══ Dataset excerpts ══
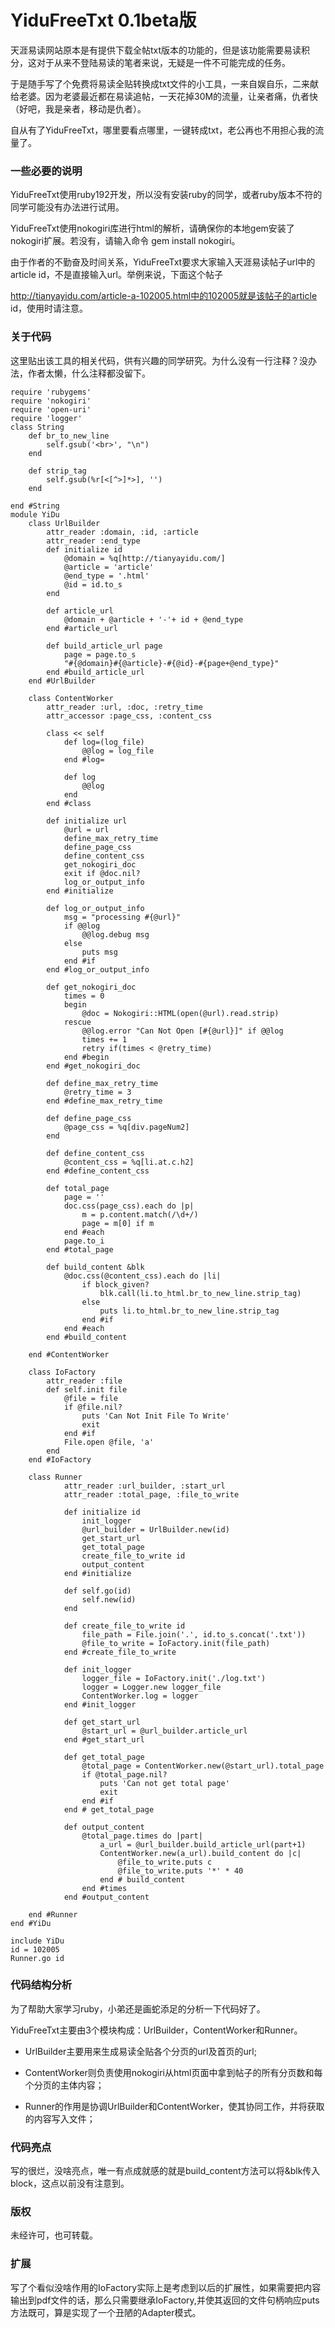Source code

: YiduFreeTxt 0.1beta版
====================
天涯易读网站原本是有提供下载全帖txt版本的功能的，但是该功能需要易读积分，这对于从来不登陆易读的笔者来说，无疑是一件不可能完成的任务。

于是随手写了个免费将易读全贴转换成txt文件的小工具，一来自娱自乐，二来献给老婆。因为老婆最近都在易读追帖，一天花掉30M的流量，让亲者痛，仇者快（好吧，我是亲者，移动是仇者）。

自从有了YiduFreeTxt，哪里要看点哪里，一键转成txt，老公再也不用担心我的流量了。

### 一些必要的说明

YiduFreeTxt使用ruby192开发，所以没有安装ruby的同学，或者ruby版本不符的同学可能没有办法进行试用。

YiduFreeTxt使用nokogiri库进行html的解析，请确保你的本地gem安装了nokogiri扩展。若没有，请输入命令 gem install nokogiri。

由于作者的不勤奋及时间关系，YiduFreeTxt要求大家输入天涯易读帖子url中的article id，不是直接输入url。举例来说，下面这个帖子

http://tianyayidu.com/article-a-102005.html中的102005就是该帖子的article id，使用时请注意。

### 关于代码

这里贴出该工具的相关代码，供有兴趣的同学研究。为什么没有一行注释？没办法，作者太懒，什么注释都没留下。

	require 'rubygems'
	require 'nokogiri'
	require 'open-uri'
	require 'logger'
	class String
		def br_to_new_line
			self.gsub('<br>', "\n")
		end
		
		def strip_tag
			self.gsub(%r[<[^>]*>], '')
		end
			
	end #String
	module YiDu
		class UrlBuilder
			attr_reader :domain, :id, :article
			attr_reader :end_type
			def initialize id
				@domain = %q[http://tianyayidu.com/]
				@article = 'article'
				@end_type = '.html'
				@id = id.to_s
			end		
			
			def article_url
				@domain + @article + '-'+ id + @end_type
			end #article_url		
			
			def build_article_url page
				page = page.to_s
				"#{@domain}#{@article}-#{@id}-#{page+@end_type}"
			end #build_article_url		
		end #UrlBuilder
		
		class ContentWorker
			attr_reader :url, :doc, :retry_time
			attr_accessor :page_css, :content_css
			
			class << self
				def log=(log_file)
					@@log = log_file
				end #log=
				
				def log
					@@log
				end
			end #class
			
			def initialize url
				@url = url
				define_max_retry_time
				define_page_css
				define_content_css
				get_nokogiri_doc
				exit if @doc.nil?
				log_or_output_info
			end #initialize		
			
			def log_or_output_info
				msg = "processing #{@url}"
				if @@log
					@@log.debug msg
				else
					puts msg
				end #if
			end	#log_or_output_info	
					
			def get_nokogiri_doc
				times = 0
				begin
					@doc = Nokogiri::HTML(open(@url).read.strip)
				rescue
					@@log.error "Can Not Open [#{@url}]" if @@log
					times += 1
					retry if(times < @retry_time)
				end #begin
			end #get_nokogiri_doc
			
			def define_max_retry_time
				@retry_time = 3
			end #define_max_retry_time
			
			def define_page_css
				@page_css = %q[div.pageNum2]
			end
			
			def define_content_css
				@content_css = %q[li.at.c.h2]
			end #define_content_css
			
			def total_page
				page = ''
				doc.css(page_css).each do |p|
					m = p.content.match(/\d+/)				
					page = m[0] if m								
				end #each
				page.to_i
			end #total_page
			
			def build_content &blk
				@doc.css(@content_css).each do |li|
					if block_given?
						blk.call(li.to_html.br_to_new_line.strip_tag)
					else
						puts li.to_html.br_to_new_line.strip_tag
					end #if
				end #each 
			end #build_content
			
		end #ContentWorker
		
		class IoFactory
			attr_reader :file
			def self.init file
				@file = file
				if @file.nil?
					puts 'Can Not Init File To Write'
					exit
				end #if
				File.open @file, 'a'
			end		
		end #IoFactory
		
		class Runner		
				attr_reader :url_builder, :start_url
				attr_reader :total_page, :file_to_write
				
				def initialize id
					init_logger
					@url_builder = UrlBuilder.new(id)				
					get_start_url
					get_total_page
					create_file_to_write id				
					output_content
				end #initialize
				
				def self.go(id)
					self.new(id)
				end
				
				def create_file_to_write id
					file_path = File.join('.', id.to_s.concat('.txt'))
					@file_to_write = IoFactory.init(file_path)
				end #create_file_to_write
				
				def init_logger
					logger_file = IoFactory.init('./log.txt')
					logger = Logger.new logger_file
					ContentWorker.log = logger
				end #init_logger
				
				def get_start_url				
					@start_url = @url_builder.article_url
				end #get_start_url
				
				def get_total_page
					@total_page = ContentWorker.new(@start_url).total_page
					if @total_page.nil?
						puts 'Can not get total page'
						exit
					end #if
				end # get_total_page
				
				def output_content				
					@total_page.times do |part|
						a_url = @url_builder.build_article_url(part+1)
						ContentWorker.new(a_url).build_content do |c|
							@file_to_write.puts c
							@file_to_write.puts '*' * 40
						end # build_content
					end #times
				end #output_content
			
		end #Runner
	end #YiDu

	include YiDu
	id = 102005
	Runner.go id

### 代码结构分析

为了帮助大家学习ruby，小弟还是画蛇添足的分析一下代码好了。

YiduFreeTxt主要由3个模块构成：UrlBuilder，ContentWorker和Runner。

* UrlBuilder主要用来生成易读全贴各个分页的url及首页的url;

* ContentWorker则负责使用nokogiri从html页面中拿到帖子的所有分页数和每个分页的主体内容；

* Runner的作用是协调UrlBuilder和ContentWorker，使其协同工作，并将获取的内容写入文件；

### 代码亮点

写的很烂，没啥亮点，唯一有点成就感的就是build_content方法可以将&blk传入block，这点以前没有注意到。

### 版权

未经许可，也可转载。


### 扩展

写了个看似没啥作用的IoFactory实际上是考虑到以后的扩展性，如果需要把内容输出到pdf文件的话，那么只需要继承IoFactory,并使其返回的文件句柄响应puts方法既可，算是实现了一个丑陋的Adapter模式。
═══
» Assignment:
Word for word, give back each entry from above, but skip any picture.

» Written response:
Source code

: YiduFreeTxt 0.1beta版
====================
天涯易读网站原本是有提供下载全帖txt版本的功能的，但是该功能需要易读积分，这对于从来不登陆易读的笔者来说，无疑是一件不可能完成的任务。

于是随手写了个免费将易读全贴转换成txt文件的小工具，一来自娱自乐，二来献给老婆。因为老婆最近都在易读追帖，一天花掉30M的流量，让亲者痛，仇者快（好吧，我是亲者，移动是仇者）。

自从有了YiduFreeTxt，哪里要看点哪里，一键转成txt，老公再也不用担心我的流量了。

### 一些必要的说明

YiduFreeTxt使用ruby192开发，所以没有安装ruby的同学，或者ruby版本不符的同学可能没有办法进行试用。

YiduFreeTxt使用nokogiri库进行html的解析，请确保你的本地gem安装了nokogiri扩展。若没有，请输入命令 gem install nokogiri。

由于作者的不勤奋及时间关系，YiduFreeTxt要求大家输入天涯易读帖子url中的article id，不是直接输入url。举例来说，下面这个帖子

http://tianyayidu.com/article-a-102005.html中的102005就是该帖子的article id，使用时请注意。

### 关于代码

这里贴出该工具的相关代码，供有兴趣的同学研究。为什么没有一行注释？没办法，作者太懒，什么注释都没留下。

	require 'rubygems'
	require 'nokogiri'
	require 'open-uri'
	require 'logger'
	class String
		def br_to_new_line
			self.gsub('<br>', "\n")
		end
		
		def strip_tag
			self.gsub(%r[<[^>]*>], '')
		end
			
	end #String
	module YiDu
		class UrlBuilder
			attr_reader :domain, :id, :article
			attr_reader :end_type
			def initialize id
				@domain = %q[http://tianyayidu.com/]
				@article = 'article'
				@end_type = '.html'
				@id = id.to_s
			end		
			
			def article_url
				@domain + @article + '-'+ id + @end_type
			end #article_url		
			
			def build_article_url page
				page = page.to_s
				"#{@domain}#{@article}-#{@id}-#{page+@end_type}"
			end #build_article_url		
		end #UrlBuilder
		
		class ContentWorker
			attr_reader :url, :doc, :retry_time
			attr_accessor :page_css, :content_css
			
			class << self
				def log=(log_file)
					@@log = log_file
				end #log=
				
				def log
					@@log
				end
			end #class
			
			def initialize url
				@url = url
				define_max_retry_time
				define_page_css
				define_content_css
				get_nokogiri_doc
				exit if @doc.nil?
				log_or_output_info
			end #initialize		
			
			def log_or_output_info
				msg = "processing #{@url}"
				if @@log
					@@log.debug msg
				else
					puts msg
				end #if
			end	#log_or_output_info	
					
			def get_nokogiri_doc
				times = 0
				begin
					@doc = Nokogiri::HTML(open(@url).read.strip)
				rescue
					@@log.error "Can Not Open [#{@url}]" if @@log
					times += 1
					retry if(times < @retry_time)
				end #begin
			end #get_nokogiri_doc
			
			def define_max_retry_time
				@retry_time = 3
			end #define_max_retry_time
			
			def define_page_css
				@page_css = %q[div.pageNum2]
			end
			
			def define_content_css
				@content_css = %q[li.at.c.h2]
			end #define_content_css
			
			def total_page
				page = ''
				doc.css(page_css).each do |p|
					m = p.content.match(/\d+/)				
					page = m[0] if m								
				end #each
				page.to_i
			end #total_page
			
			def build_content &blk
				@doc.css(@content_css).each do |li|
					if block_given?
						blk.call(li.to_html.br_to_new_line.strip_tag)
					else
						puts li.to_html.br_to_new_line.strip_tag
					end #if
				end #each 
			end #build_content
			
		end #ContentWorker
		
		class IoFactory
			attr_reader :file
			def self.init file
				@file = file
				if @file.nil?
					puts 'Can Not Init File To Write'
					exit
				end #if
				File.open @file, 'a'
			end		
		end #IoFactory
		
		class Runner		
				attr_reader :url_builder, :start_url
				attr_reader :total_page, :file_to_write
				
				def initialize id
					init_logger
					@url_builder = UrlBuilder.new(id)				
					get_start_url
					get_total_page
					create_file_to_write id				
					output_content
				end #initialize
				
				def self.go(id)
					self.new(id)
				end
				
				def create_file_to_write id
					file_path = File.join('.', id.to_s.concat('.txt'))
					@file_to_write = IoFactory.init(file_path)
				end #create_file_to_write
				
				def init_logger
					logger_file = IoFactory.init('./log.txt')
					logger = Logger.new logger_file
					ContentWorker.log = logger
				end #init_logger
				
				def get_start_url				
					@start_url = @url_builder.article_url
				end #get_start_url
				
				def get_total_page
					@total_page = ContentWorker.new(@start_url).total_page
					if @total_page.nil?
						puts 'Can not get total page'
						exit
					end #if
				end # get_total_page
				
				def output_content				
					@total_page.times do |part|
						a_url = @url_builder.build_article_url(part+1)
						ContentWorker.new(a_url).build_content do |c|
							@file_to_write.puts c
							@file_to_write.puts '*' * 40
						end # build_content
					end #times
				end #output_content
			
		end #Runner
	end #YiDu

	include YiDu
	id = 102005
	Runner.go id

### 代码结构分析

为了帮助大家学习ruby，小弟还是画蛇添足的分析一下代码好了。

YiduFreeTxt主要由3个模块构成：UrlBuilder，ContentWorker和Runner。

* UrlBuilder主要用来生成易读全贴各个分页的url及首页的url;

* ContentWorker则负责使用nokogiri从html页面中拿到帖子的所有分页数和每个分页的主体内容；

* Runner的作用是协调UrlBuilder和ContentWorker，使其协同工作，并将获取的内容写入文件；

### 代码亮点

写的很烂，没啥亮点，唯一有点成就感的就是build_content方法可以将&blk传入block，这点以前没有注意到。

### 版权

未经许可，也可转载。


### 扩展

写了个看似没啥作用的IoFactory实际上是考虑到以后的扩展性，如果需要把内容输出到pdf文件的话，那么只需要继承IoFactory,并使其返回的文件句柄响应puts方法既可，算是实现了一个丑陋的Adapter模式。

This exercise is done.